I found the following question in a high school chemistry problem book:

According to Molecular Orbital Theory which of the following is true:

(A) In $C_2$ molecule both the bonds are $\pi$ bonds.

(B) In $C_2^{2-}$ ion there is one $\sigma$ and one $\pi$ bond.

Both of these are true. But how can one know this using Molecular Orbital Theory?

P.S.: I don't know anything about Quantum Mechanics as I am a high school student. My textbooks only provide a result-oriented explanation. I would appreciate if the answers keep this in mind.

  • $\begingroup$ Is answer (B) one or two $\pi$ bonds? $\endgroup$
    – Blaise
    Apr 10 '19 at 14:12
  • $\begingroup$ @Blaise (A) is two. $C_2$ violates the one $\sigma$, one $\pi$ rule. (B) is one $\sigma$, one $\pi$. $\endgroup$
    – user76377
    Apr 10 '19 at 15:02

I presume you can draw the homonuclear diatomic MO diagram for these two species.

As you probably already know, the s orbitals of the carbons form bonding and antibonding orbitals, both of which are filled. (The net effect of this is the “lone pairs” on each carbon.)

The p orbitals for 2 pi bonds and a sigma bond.

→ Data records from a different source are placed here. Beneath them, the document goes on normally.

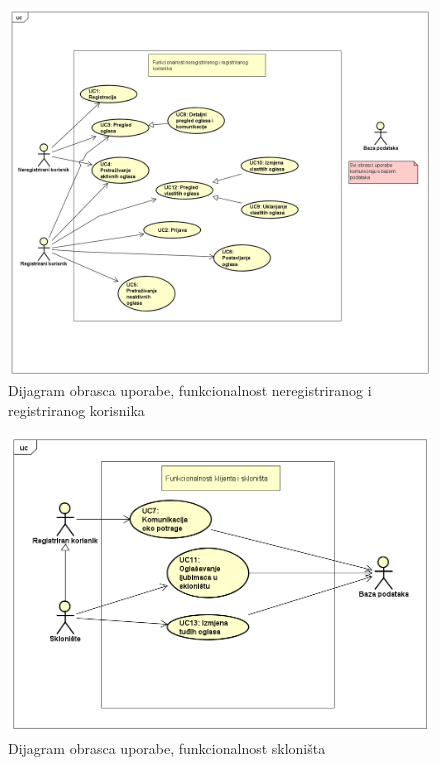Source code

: 					\begin{figure}[H]
						\includegraphics[scale=0.45]{dijagrami/dijagrami obrazaca uporabe/uc dijagram 1} %
						\centering
						\caption{Dijagram obrasca uporabe, funkcionalnost neregistriranog i registriranog korisnika}
						\label{fig:ucDijagram}
					\end{figure}
					
					\begin{figure}[H]
						\includegraphics[scale=0.63]{dijagrami/dijagrami obrazaca uporabe/uc dijagram 2} %
						\centering
						\caption{Dijagram obrasca uporabe, funkcionalnost skloništa}
						\label{fig:ucDijagram}
					\end{figure}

Due to s-p mixing, the pi bonds are lower in energy and are filled first, and these 2 bonds (with their 4 electrons) are the 2 bonds we see in C2.

Add another 2 electrons to the system and you realise they fill the sigma bonding orbital, which means that the C2 2- anion has 2 pi bonds and a sigma bond (for a total bond order of 3).

Hope this helped.


According to the same book (Resonance Chemistry for JEE Main and Advanced), bond order of $1$, $2$ and $3$ correspond to single, double and triple bond.

This is a rule of thumb and most common molecules, such as $O_2$, $N_2$, etc., seem to follow it.